• [What is needed]: Return the lines from the one containing "identification by fiat" to the end of the material, both end lines included, exactly and with nothing else.

===== Extracted entries

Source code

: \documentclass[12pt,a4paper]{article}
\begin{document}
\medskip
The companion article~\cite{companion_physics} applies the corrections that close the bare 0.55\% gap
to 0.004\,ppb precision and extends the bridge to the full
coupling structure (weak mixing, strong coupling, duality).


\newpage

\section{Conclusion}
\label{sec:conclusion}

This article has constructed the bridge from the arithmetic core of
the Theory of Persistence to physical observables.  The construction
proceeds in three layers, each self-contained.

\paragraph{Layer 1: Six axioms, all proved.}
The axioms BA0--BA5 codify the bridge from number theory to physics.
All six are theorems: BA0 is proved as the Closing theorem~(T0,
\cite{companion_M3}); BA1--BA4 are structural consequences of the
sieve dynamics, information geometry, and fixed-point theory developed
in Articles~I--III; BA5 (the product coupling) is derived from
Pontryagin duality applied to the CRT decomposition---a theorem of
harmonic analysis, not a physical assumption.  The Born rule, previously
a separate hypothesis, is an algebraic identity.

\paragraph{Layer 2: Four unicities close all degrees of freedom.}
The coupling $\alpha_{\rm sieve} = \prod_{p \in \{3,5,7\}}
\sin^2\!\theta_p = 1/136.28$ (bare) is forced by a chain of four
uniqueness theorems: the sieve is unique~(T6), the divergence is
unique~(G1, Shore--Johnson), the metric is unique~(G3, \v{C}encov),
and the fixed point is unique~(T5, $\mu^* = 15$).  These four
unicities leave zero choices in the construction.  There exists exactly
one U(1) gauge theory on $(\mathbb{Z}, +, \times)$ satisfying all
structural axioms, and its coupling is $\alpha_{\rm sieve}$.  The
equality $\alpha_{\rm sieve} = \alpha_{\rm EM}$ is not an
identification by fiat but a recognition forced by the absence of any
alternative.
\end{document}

==========

• [Written solution]:
identification by fiat but a recognition forced by the absence of any
alternative.
\end{document}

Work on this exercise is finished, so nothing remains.